В «Зависти» уже не решается еще актуальный для середины двадцатых годов вопрос «принимать или не принимать?» Революция, новый мир – вполне по Марксу, но также и по Блоку – вписываются в мировую историю как необходимость и неизбежность. «Эра социализма создает взамен прежних чувствований новую серию состояний человеческой души».

Но осознавая это, Иван не смиряется. Он хочет «встряхнуть сердце перегоревшей эпохи». Он готовит «мирное восстание», «заговор чувств», объявляя себя его вождем. «Вот я стою на высотах, озирая сползающуюся армию! Ко мне! Ко мне! Велико мое воинство! Актерики, мечтающие о славе. Несчастные любовники! Старые девы! Счетоводы! Честолюбцы! Дураки! Рыцари! Трусы! Ко мне! Пришел король ваш, Иван Бабичев! Еще не настало время, – скоро, скоро мы выступим… Сползайся, воинство!» (ч. 2, гл. 2).

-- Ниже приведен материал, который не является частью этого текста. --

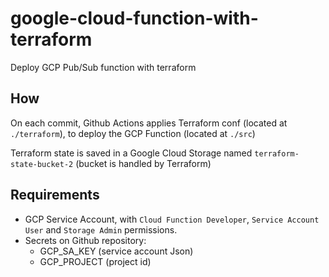 # google-cloud-function-with-terraform
Deploy GCP Pub/Sub function with terraform

## How
On each commit, Github Actions applies Terraform conf (located at `./terraform`), 
to deploy the GCP Function (located at `./src`)

Terraform state is saved in a Google Cloud Storage named `terraform-state-bucket-2` (bucket is handled by Terraform)

## Requirements
- GCP Service Account, with `Cloud Function Developer`, `Service Account User` and `Storage Admin` permissions.
- Secrets on Github repository:
    - GCP_SA_KEY (service account Json)
    - GCP_PROJECT (project id)
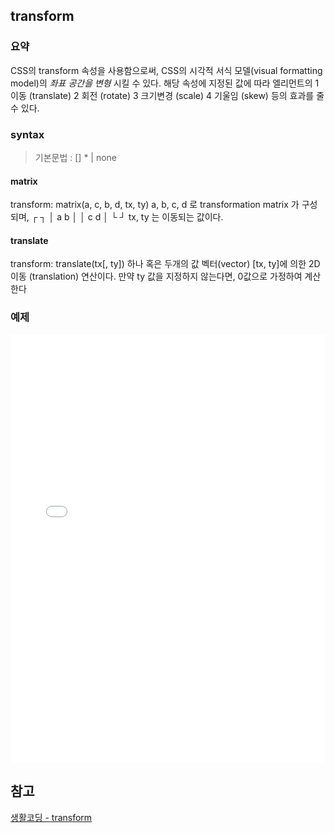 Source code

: ## transform

### 요약
CSS의 transform 속성을 사용함으로써, CSS의 시각적 서식 모델(visual formatting model)의 *좌표 공간을 변형* 시킬 수 있다. 해당 속성에 지정된 값에 따라 엘리먼트의
1 이동 (translate)
2 회전 (rotate)
3 크기변경 (scale)
4 기울임 (skew) 등의 효과를 줄 수 있다.

### syntax
> 기본문법 : <transform-fuction> [<transform-function>] * | none

#### matrix
  transform: matrix(a, c, b, d, tx, ty)
  a, b, c, d 로 transformation matrix 가 구성되며,
  ┌     ┐
  │ a b │
  │ c d │
  └     ┘
  tx, ty 는 이동되는 값이다.

#### translate
  transform:  translate(tx[, ty]) 하나 혹은 두개의 <length> 값
  벡터(vector) [tx, ty]에 의한 2D 이동 (translation) 연산이다. 만약 ty 값을 지정하지 않는다면, 0값으로 가정하여 계산한다


### 예제

<iframe height='685' scrolling='no' title='Css3 Transform' src='//codepen.io/vineethtr/embed/XKKEgM/?height=685&theme-id=0&default-tab=result&embed-version=2' frameborder='no' allowtransparency='true' allowfullscreen='true' style='width: 100%;'>See the Pen <a href='http://codepen.io/vineethtr/pen/XKKEgM/'>Css3 Transform</a> by Vineeth.TR (<a href='http://codepen.io/vineethtr'>@vineethtr</a>) on <a href='http://codepen.io'>CodePen</a>.
</iframe>


## 참고
[생활코딩 - transform](https://opentutorials.org/course/2418/13684)
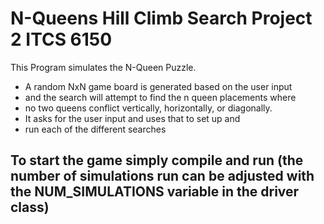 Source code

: # N-Queens Hill Climb Search Project 2 ITCS 6150

This Program simulates the N-Queen Puzzle.
 * A random NxN game board is generated based on the user input
 * and the search will attempt to find the n queen placements where
 * no two queens conflict vertically, horizontally, or diagonally.
 * It asks for the user input and uses that to set up and 
 * run each of the different searches


## To start the game simply compile and run (the number of simulations run can be adjusted with the NUM_SIMULATIONS variable in the driver class)

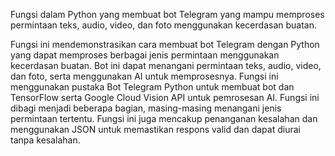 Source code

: 
Fungsi dalam Python yang membuat bot Telegram yang mampu memproses permintaan teks, audio, video, dan foto menggunakan kecerdasan buatan.

Fungsi ini mendemonstrasikan cara membuat bot Telegram dengan Python yang dapat memproses berbagai jenis permintaan menggunakan kecerdasan buatan. Bot ini dapat menangani permintaan teks, audio, video, dan foto, serta menggunakan AI untuk memprosesnya. Fungsi ini menggunakan pustaka Bot Telegram Python untuk membuat bot dan TensorFlow serta Google Cloud Vision API untuk pemrosesan AI. Fungsi ini dibagi menjadi beberapa bagian, masing-masing menangani jenis permintaan tertentu. Fungsi ini juga mencakup penanganan kesalahan dan menggunakan JSON untuk memastikan respons valid dan dapat diurai tanpa kesalahan.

Нина Берберова увидела в «Зависти» переплетение драмы и иронии, музыкальности и гротеска. Этот и подобные монологи Ивана балансируют на тонкой грани. Они произносятся то перед случайными посетителями пивных, под копытный стук кружек, то под окнами квартиры брата-удачника, то на допросе в ГПУ, куда возмущенный младший Андрей однажды отправляет Ивана. Их ироническая составляющая несомненна. Но она сочетается с лирической безудержностью, эмоциональным напором, чувством поэтической правоты.

Ирония восстанавливает то, что разрушает пафос? Однако в эпохи тотальной иронии пафосу приходится защищать то, на что покушается ирония.

В сползающейся армии о которой грезит Иван, в одном строю оказываются несчастные любовники и старые девы, рыцари и дураки. В другом пивном монологе прием смысловой интерференции повторяется: «Убивающий из ревности, или ты, вяжущий петлю для самого себя, – я зову вас обоих, дети гибнущего века: приходите пошляки и мечтатели, отцы семейств, лелеющие дочерей честные мещане, люди, верные традициям, подчиненные нормам чести, долга, любви, боящиеся крови и беспорядка, дорогие мои – солдаты и генералы – двинем походом! Куда? Я поведу вас» (ч. 2, гл. 2).

Мечтатель и пошляк – идущие в одном строю воины уходящего в прошлое века. И себя Иван называет «королем пошляков».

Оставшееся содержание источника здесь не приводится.